Otro momento literariamente rico e históricamente
complejo que ha atraído la atención de Boix
ha sido el de las Germanías y, por extensión, el de
la corte de doña Germana de Foix y sus diferentes
maridos. Así, Boix elaboró un retrato ficticio del
caudillo de los agermanados, Vicent Peris. De este,
más aún, destaca el magnífico cuadro con el cuerpo
desnudo de Peris, descabezado, que impacta de manera
impresionante sobre el espectador. Con todo, en este
caso —como en otras ocasiones— no se trata de
carteles o de obra gráfica o de ilustraciones en el
sentido estricto de las palabras, sino de lienzos de
grandes proporciones y de aspecto majestuoso, aunque
a partir de aquellas imágenes Boix confeccionó un
par de carteles. Sí que cae de lleno en el ámbito del
grafismo, sin embargo, el trabajo que Boix realizó
para la representación (1981) por parte del Grupo
49 de Quatre històries d’amor per a la reina Germana,
de Manuel Molins, y donde Boix recurre a una
preciosa fantasía de inspiración histórica y clásica,
pero con elementos de modernidad —sobretodo a
las arquitecturas que hacen el fondo del espacio del
cartel—, que confieren una gran fuerza a este cartel
informativo. Por otro lado, hay que decir que el
espacio escénico de aquella representación teatral y
el vestuario fueron también diseñados por Boix.

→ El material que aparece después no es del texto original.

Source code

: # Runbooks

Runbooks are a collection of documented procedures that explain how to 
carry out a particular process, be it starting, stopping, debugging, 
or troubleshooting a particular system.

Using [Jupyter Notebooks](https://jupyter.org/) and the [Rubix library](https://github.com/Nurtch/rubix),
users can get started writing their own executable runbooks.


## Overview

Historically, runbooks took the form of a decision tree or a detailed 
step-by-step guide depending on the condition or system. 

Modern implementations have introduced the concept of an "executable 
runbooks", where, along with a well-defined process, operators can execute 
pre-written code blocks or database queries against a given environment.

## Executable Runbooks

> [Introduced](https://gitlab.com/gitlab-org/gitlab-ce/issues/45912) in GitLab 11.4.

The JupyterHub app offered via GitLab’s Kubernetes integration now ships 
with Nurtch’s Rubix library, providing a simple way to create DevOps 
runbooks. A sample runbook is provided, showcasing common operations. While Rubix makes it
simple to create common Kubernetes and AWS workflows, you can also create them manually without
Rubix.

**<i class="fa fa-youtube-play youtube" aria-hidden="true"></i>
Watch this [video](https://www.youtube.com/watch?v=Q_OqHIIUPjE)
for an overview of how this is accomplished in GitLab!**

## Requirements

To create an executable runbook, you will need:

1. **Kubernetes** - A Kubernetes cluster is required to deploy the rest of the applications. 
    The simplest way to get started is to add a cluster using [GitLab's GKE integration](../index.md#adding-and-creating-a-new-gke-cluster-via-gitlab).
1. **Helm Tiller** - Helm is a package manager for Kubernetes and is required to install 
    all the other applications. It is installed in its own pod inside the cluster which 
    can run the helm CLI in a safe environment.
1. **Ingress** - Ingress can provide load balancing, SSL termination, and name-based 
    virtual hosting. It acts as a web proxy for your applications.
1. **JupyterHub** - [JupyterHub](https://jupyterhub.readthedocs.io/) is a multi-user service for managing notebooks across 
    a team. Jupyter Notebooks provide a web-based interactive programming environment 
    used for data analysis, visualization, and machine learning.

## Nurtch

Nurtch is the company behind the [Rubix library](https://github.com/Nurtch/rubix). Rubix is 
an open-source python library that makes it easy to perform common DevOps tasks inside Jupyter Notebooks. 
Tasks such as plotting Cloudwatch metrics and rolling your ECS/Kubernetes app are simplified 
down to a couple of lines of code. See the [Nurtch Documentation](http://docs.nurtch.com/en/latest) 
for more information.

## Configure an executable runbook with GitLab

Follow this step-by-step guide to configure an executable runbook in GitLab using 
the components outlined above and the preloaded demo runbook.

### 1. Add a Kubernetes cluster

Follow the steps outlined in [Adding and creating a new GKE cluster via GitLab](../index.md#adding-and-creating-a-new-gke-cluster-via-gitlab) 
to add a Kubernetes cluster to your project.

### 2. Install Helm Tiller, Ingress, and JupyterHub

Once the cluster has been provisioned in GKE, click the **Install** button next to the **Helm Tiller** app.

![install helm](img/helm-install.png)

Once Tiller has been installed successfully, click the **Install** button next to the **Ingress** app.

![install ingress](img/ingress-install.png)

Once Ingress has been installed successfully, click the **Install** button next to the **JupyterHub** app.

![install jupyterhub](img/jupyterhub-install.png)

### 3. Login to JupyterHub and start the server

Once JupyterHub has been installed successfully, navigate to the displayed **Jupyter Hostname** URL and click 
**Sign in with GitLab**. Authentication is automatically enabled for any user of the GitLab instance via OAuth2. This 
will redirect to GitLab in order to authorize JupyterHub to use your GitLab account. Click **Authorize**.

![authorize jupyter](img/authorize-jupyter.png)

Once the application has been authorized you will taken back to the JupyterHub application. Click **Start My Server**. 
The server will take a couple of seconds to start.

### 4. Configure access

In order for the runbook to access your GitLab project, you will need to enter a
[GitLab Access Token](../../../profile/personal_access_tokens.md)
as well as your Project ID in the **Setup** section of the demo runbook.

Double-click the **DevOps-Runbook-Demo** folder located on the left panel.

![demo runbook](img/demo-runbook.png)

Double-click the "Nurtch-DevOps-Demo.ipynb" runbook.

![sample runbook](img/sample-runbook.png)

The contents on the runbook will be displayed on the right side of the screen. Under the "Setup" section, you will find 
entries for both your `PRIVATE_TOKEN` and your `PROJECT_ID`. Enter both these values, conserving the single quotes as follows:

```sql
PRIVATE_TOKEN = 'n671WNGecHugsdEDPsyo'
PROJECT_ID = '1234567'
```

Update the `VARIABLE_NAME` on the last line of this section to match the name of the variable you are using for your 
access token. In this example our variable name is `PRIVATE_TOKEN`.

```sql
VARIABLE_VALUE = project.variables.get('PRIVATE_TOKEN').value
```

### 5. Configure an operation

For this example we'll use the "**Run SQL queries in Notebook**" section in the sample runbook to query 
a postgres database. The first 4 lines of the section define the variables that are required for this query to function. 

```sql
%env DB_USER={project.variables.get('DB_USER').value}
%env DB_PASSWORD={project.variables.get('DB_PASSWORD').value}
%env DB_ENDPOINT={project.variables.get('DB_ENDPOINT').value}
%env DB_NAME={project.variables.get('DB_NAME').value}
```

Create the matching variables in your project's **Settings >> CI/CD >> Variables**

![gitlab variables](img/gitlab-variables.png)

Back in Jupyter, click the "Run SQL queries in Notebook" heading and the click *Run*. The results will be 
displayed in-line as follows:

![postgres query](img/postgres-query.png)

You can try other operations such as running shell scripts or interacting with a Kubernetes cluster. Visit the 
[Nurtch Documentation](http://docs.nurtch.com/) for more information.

La Guerra de Sucesión, que acabó dramáticamente para los valencianos en 1707, con la Batalla de Almansa y la posterior derogación de los Fueros y Privilegios del Reino, ha sido otro hito histórico que ha centrado el trabajo de Boix en numerosos carteles e ilustraciones vinculadas al período de la transición. Sin embargo, sólo recientemente, Boix ha incorporado a su galería de retratos imaginarios de personajes literarios e históricos valencianos el del general Joan Baptista Basset (2006). En este dibujo a la tinta, Basset, vestido de gala y en una actitud arrogante, mira al espectador, quizá de una manera interrogativa y recuerda, por una parte, los retratos en grabado que tanto abundaron en Europa desde finales del XVII y durante todo el siglo XVIII, y, por otra, presenta ciertos elementos de tratamiento del dibujo que nos ponen en contacto esta obra de Boix con la serie El rostro (1999-2003).
En definitiva, el interés de Boix por la literatura y la historia pretérita de los valencianos le ha llevado a hacer diferentes aproximaciones a sus personajes principales y a sus autores. En algunos casos ha sido una obra muy concreta, en otros, un autor determinado o un personaje que, aún siendo histórico, ha pasado a formar parte del universo literario y mítico valenciano. Boix, en todos los momentos, ha sido el que ha transformado el nombre de un personaje o de una persona en un rostro: Boix ha dotado de rostros parte de nuestros referentes literarios e históricos como pueblo valenciano. Ni Tirant, ni Ausiàs March, ni Vicent Peris ni Basset tenían un rostro definido y claro hasta que Boix nos los ha mostrado. En otros casos, cuando de los personajes históricos ya teníamos una imagen, una iconografía concreta, Boix la ha transformado, haciendo una lectura nueva. Y eso es una tarea y una obra impagables.